Friday 12 June 2015

Under the Visible Life / Kim Eclin

5 out of 5 Stars
Fatherless Katherine carries the stigma of her mixed-race background through an era that is hostile to her and all she represents. It is only through music that she finds the freedom to temporarily escape and dream of a better life for herself, nurturing this hard-won refuge throughout the vagaries of unexpected motherhood and an absent husband, and relying on her talent to build a future for her family.

Orphaned Mahsa also grows up in the shadow of loss, sent to relatives in Pakistan after the death of her parents. Struggling to break free, she escapes to Montreal, leaving behind her first love, Kamal. But the threads of her past are not so easily severed, and she finds herself forced into an arranged marriage.
For Mahsa, too, music becomes her solace and allows her to escape from her oppressive circumstances.

When Katherine and Mahsa meet, they find in each other a kindred spirit as well as a musical equal, and their lives are changed irrevocably. Together, they inspire and support one another, fusing together their cultures, their joys, and their losses—just as they collaborate musically in the language of free-form, improvisational jazz.

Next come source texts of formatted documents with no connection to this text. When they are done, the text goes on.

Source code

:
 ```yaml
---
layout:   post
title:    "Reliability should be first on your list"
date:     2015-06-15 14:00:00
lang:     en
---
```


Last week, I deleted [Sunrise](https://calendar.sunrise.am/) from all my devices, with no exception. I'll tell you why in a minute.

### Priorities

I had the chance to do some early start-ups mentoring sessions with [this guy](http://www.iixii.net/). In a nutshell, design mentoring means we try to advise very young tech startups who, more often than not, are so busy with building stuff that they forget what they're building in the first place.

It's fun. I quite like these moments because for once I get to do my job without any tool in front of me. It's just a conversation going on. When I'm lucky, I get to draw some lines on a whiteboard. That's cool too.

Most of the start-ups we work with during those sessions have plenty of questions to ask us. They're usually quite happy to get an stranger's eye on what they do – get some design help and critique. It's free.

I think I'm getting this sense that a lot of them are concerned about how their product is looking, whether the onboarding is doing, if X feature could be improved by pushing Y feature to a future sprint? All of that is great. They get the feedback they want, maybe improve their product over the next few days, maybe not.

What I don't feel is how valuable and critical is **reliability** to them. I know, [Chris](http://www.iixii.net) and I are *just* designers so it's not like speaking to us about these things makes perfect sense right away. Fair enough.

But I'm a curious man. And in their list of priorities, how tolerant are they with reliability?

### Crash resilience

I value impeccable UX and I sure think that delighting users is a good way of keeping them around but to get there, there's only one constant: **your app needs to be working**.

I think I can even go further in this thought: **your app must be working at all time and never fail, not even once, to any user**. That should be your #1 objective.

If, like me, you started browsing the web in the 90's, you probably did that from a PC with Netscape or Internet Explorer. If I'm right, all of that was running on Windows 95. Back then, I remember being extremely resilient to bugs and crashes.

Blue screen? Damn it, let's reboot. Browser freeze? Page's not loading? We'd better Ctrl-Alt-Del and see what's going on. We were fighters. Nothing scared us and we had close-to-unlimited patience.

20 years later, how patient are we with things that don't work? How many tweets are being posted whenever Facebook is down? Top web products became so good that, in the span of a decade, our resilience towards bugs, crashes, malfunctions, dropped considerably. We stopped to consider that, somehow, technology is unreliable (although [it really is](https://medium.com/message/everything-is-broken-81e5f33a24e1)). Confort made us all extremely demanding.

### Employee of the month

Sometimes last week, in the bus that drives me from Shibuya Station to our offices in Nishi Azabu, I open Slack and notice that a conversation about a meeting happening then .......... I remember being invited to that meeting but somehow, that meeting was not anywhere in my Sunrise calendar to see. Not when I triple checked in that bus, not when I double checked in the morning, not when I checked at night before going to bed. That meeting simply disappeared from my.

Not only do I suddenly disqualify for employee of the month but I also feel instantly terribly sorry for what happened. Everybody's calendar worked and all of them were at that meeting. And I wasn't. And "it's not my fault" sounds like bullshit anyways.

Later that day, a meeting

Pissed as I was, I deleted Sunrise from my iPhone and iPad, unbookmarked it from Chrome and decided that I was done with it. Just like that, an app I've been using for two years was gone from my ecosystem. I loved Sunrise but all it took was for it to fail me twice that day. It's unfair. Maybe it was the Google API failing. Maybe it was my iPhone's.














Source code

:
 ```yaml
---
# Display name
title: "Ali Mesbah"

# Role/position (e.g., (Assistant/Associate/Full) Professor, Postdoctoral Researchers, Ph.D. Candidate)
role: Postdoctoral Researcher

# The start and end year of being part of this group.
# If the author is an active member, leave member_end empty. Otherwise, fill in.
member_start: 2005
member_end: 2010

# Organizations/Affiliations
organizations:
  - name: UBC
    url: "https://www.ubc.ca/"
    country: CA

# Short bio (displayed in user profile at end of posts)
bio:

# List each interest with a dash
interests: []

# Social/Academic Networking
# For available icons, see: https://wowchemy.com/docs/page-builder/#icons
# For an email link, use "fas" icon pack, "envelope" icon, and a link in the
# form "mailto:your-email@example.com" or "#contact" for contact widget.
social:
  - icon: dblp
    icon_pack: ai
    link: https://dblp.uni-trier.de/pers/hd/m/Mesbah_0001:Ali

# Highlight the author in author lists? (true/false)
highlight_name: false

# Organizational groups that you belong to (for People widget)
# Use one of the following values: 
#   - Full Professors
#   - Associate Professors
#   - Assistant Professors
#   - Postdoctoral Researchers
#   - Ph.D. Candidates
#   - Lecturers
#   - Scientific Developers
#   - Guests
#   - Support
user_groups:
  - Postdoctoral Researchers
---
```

This was a GoodReads first reads giveaway, which I won in March. The publisher provided an uncorrected proof, but no one has attempted to influence my opinion in any way.

Patience is bitter, but it has a sweet fruit.

Mesmerizing
. These are the struggles than women all over the planet have to deal with every day. Being taken seriously as professionals. Juggling marriages, children, housework, careers. Getting stuck doing all the stuff that no one else wants to do.

But that makes this book sound pedestrian and it is anything but boring. From the first paragraph, I was entranced and stayed that way throughout the book. I just couldn’t look away. The only way I had to make it stretch out was to read it only on my lunch hour—that slowed me down and allowed me to savour each chapter, as they alternate between Catherine and Mahsa.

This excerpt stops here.